Having considered why the use of composite indicators has become so ubiquitous in healthcare service provision, questions arise concerning the origins of their current form. Their concerted use in England was instigated by New Labour in 2000 when the Star ratings system for NHS Trusts was introduced (Klein, 2010). Composite indicators were implemented as an assessment tool for Trusts and were linked to fiscal ‘rewards’ for policy compliance and ‘fines’ for underperformance. This free market approach to health care provision, embraced wholeheartedly by the government at the time, also placed increased emphasis upon the concept of patient choice. It was envisaged that composite indicators would generate ‘self-correcting’ behaviour in a Trust's operational performance. From this perspective, Trusts were thought to be highly motivated to optimise outcomes of their composite indicators because otherwise the public might be disinclined to ‘choose’ healthcare services that were ‘demonstrably poor’. One flaw in this policy seemed obvious to me a decade ago, when I questioned just how accessible neighbouring Trusts' maternity services could be for pregnant women? Research also presents a fascinating insight into how composite indicator indexes and league tables appear to the public and health professionals. Despite people generally welcoming composite indicators, several studies suggest the information they contain is viewed as untrustworthy. Even mortality statistics are not as influential on healthcare consumer choices as the views of their peers. However, for the demographic that includes educated, younger professional people there is some evidence to the contrary (Marshall et al, 2002).

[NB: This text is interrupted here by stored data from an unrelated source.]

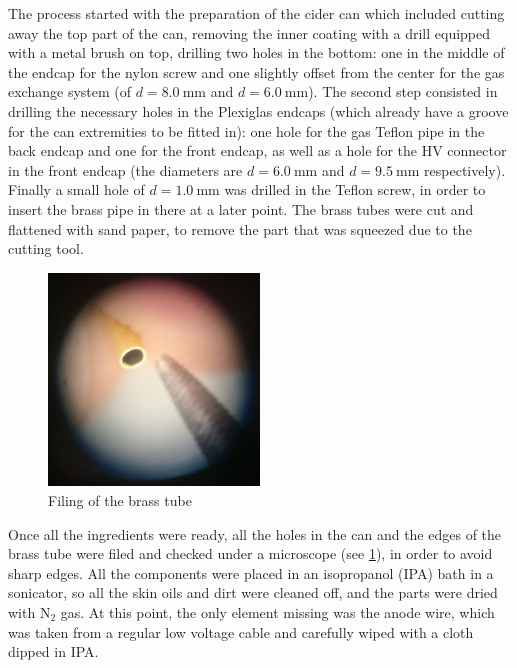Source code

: The process started with the preparation of the cider can which included cutting
away the top part of the can, removing the inner coating with a drill equipped with a
metal brush on top, drilling two holes in the bottom: one in the middle of the
endcap for the nylon screw and one slightly offset from the center for the
gas exchange system (of $d = \SI{8.0}{\milli\meter}$ and $d =
\SI{6.0}{\milli\meter}$). The second step consisted in drilling the necessary
holes in the Plexiglas endcaps (which already have a groove for the can
extremities to be fitted in): one hole for the gas Teflon pipe in the back
endcap and one for the front endcap, as well as a hole for the HV connector in the
front endcap (the diameters are $d = \SI{6.0}{\milli\meter}$ and $d =
\SI{9.5}{\milli\meter}$ respectively). Finally a small hole of $d =
\SI{1.0}{\milli\meter}$ was drilled in the Teflon screw, in order to insert the
brass pipe in there at a later point. The brass tubes were cut and flattened
with sand paper, to remove the part that was squeezed due to the cutting tool.

\begin{figure}[htb]
  \centering
  \includegraphics[width=0.5\textwidth]{./graphics/brass_file.jpg}
  \caption{Filing of the brass tube}
  \label{fig:brass_file}
\end{figure}


Once all the ingredients were ready, all the holes in the can and the edges of
the brass tube were filed and checked under a microscope (see \ref{fig:brass_file}), in order to avoid
sharp edges. All the components were placed in an isopropanol (IPA) bath in a
sonicator, so all the skin oils and dirt were cleaned off, and the parts were
dried with $\mathrm{N}_2$ gas. At this point, the only element missing was the
anode wire, which was taken from a regular low voltage cable and carefully wiped
with a cloth dipped in IPA.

‘Composite indicators were implemented as an assessment tool for Trusts and were linked to fiscal ‘rewards’ for policy compliance and ‘fines’ for underperformance’
Where are they going?
In terms of current maternity services, there are a variety of mechanisms that provide material for what could be regarded as composite indicator purposes. These include, as previously mentioned, statistics that may be gathered from healthcare practitioners for the purposes of CRMS, KPIs, HES and CRGs. Yet increasingly information is being obtained directly from women using maternity services. This is happening through an assortment of quality assurance mechanisms that may be instigated by: NHS Trusts, patient interest groups or the healthcare service inspectorate. For example, the Care Quality Commission (CQC, 2014) are proposing some interesting new indicator criteria for their next maternity services survey due in 2016. These include specific questions relating to how both women and their partner's worries or concerns were addressed by maternity staff, and whether people felt they were treated with dignity and respect.

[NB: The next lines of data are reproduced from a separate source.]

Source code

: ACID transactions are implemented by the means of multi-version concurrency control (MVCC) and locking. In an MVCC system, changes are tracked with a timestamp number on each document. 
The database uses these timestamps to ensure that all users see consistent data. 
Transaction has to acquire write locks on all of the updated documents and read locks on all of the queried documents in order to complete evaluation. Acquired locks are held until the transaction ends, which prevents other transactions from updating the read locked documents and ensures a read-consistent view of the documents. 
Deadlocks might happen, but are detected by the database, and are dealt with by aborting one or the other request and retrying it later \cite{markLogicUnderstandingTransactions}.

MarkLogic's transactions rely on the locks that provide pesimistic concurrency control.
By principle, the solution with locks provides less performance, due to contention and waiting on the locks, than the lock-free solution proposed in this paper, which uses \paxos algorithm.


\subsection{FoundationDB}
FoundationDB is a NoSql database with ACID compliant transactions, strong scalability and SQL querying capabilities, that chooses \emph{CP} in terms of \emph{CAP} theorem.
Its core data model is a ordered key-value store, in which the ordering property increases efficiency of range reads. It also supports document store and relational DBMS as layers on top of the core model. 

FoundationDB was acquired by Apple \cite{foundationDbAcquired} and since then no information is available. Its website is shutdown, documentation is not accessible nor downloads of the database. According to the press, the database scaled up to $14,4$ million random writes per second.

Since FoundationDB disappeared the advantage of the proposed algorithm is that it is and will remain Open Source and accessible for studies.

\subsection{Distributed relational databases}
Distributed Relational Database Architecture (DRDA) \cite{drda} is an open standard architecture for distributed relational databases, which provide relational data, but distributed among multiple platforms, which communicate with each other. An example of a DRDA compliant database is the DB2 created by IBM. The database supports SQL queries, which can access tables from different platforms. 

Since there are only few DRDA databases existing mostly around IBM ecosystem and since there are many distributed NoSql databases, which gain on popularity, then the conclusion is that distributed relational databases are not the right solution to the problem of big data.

Despite this planned development by the CQC, the current governance agenda predominantly formulates contemporary composite indicators using an evidence-based, clinically focused direction. I fully acknowledge that this approach has played a central role in improving care for women and maternity service standards. Yet they could be viewed as somewhat reductionist and lacking in holism. They pay little, if any deference to the emotional and psychological measurement of the consequences of maternity care. Of course a clinical focus is critical but as the Royal College of Midwives (RCM), Royal College of Obstetricians and Gynaecologists (RCOG) and the National Childbirth Trust (NCT) (2013:1) jointly state ‘maternity care has a profound impact on women's physical, emotional and psychological health throughout their life’. With suicide rates representing a highly significant statistic in maternal mortality, it could be argued that the current priorities of composite indicators in maternity services may require revision to further encompass these emotional and psychological indicators.